When it comes to instruction having a positive impact on student out-comes, the literature is clear that long-term, continuous instruction and practice is far more effective than “burst” training.  We as instructors want the information we present to be useable in the moment and for that to happen, it must be retained, perhaps for years until it is needed.

Lecture retention rates, especially for adult learners, are terrible.  Hovering generally around 10%, the idea of using lecture to improve firearms skills is close to ridiculous.  Happily, the majority of firearms instruction currently available is experiential, in the “practice by doing” realm.  Here we see some real dividends, with retention rates running about 75%.  Coupled with the fact that we are talking about physical skills that are better taught by doing than by discussion and you see that our current methods are not BAD, per se.  However, they can be better.

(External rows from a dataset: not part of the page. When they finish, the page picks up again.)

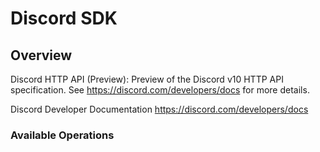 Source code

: # Discord SDK


## Overview

Discord HTTP API (Preview): Preview of the Discord v10 HTTP API specification. See https://discord.com/developers/docs for more details.

Discord Developer Documentation
<https://discord.com/developers/docs>
### Available Operations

Pick just about any other sport or physical activity and you see that they are taught through coaching.  Martial arts, tennis, golf, yachting, baseball, hockey, you name it.  By coaching, I mean that the students are presented with instruction and structured practice, under the mentorship of a skilled coach, on a regular basis for extended periods of time.  As in weeks, months, and years.  Students pay a monthly fee and attend regular practices.  Often, these regular practice sessions are occasionally augmented by a visit from some big-name practitioner or instructor in a seminar format, the lessons from whom are then incorporated into the continuing coaching long afterwards.  Competition with other practitioners is also a regular part of such a program.

If we are really, as a profession, interested in creating and fostering student excellence, we need to alter the current paradigm and move in this direction.  Of course, student excellence is not our only concern.  Most of us are also trying to make a living and the overhead involved in creating something like I describe can be daunting.  It is easier (and more fun) to move around as an itinerant instructor, dispensing firearms knowledge on the move, or enjoying the benefits of economies of scale when creating a nationally known shooting school. 

Creating a local shooting school, offering regularly scheduled classes and practice sessions, week after week, is not glamourous.  It would be a difficult path, one that would be hard to build and maintain in the long run.  It would not be likely to make one wealthy.  But it would do wonders for student learning and improvement.

And after all, isn’t that the point?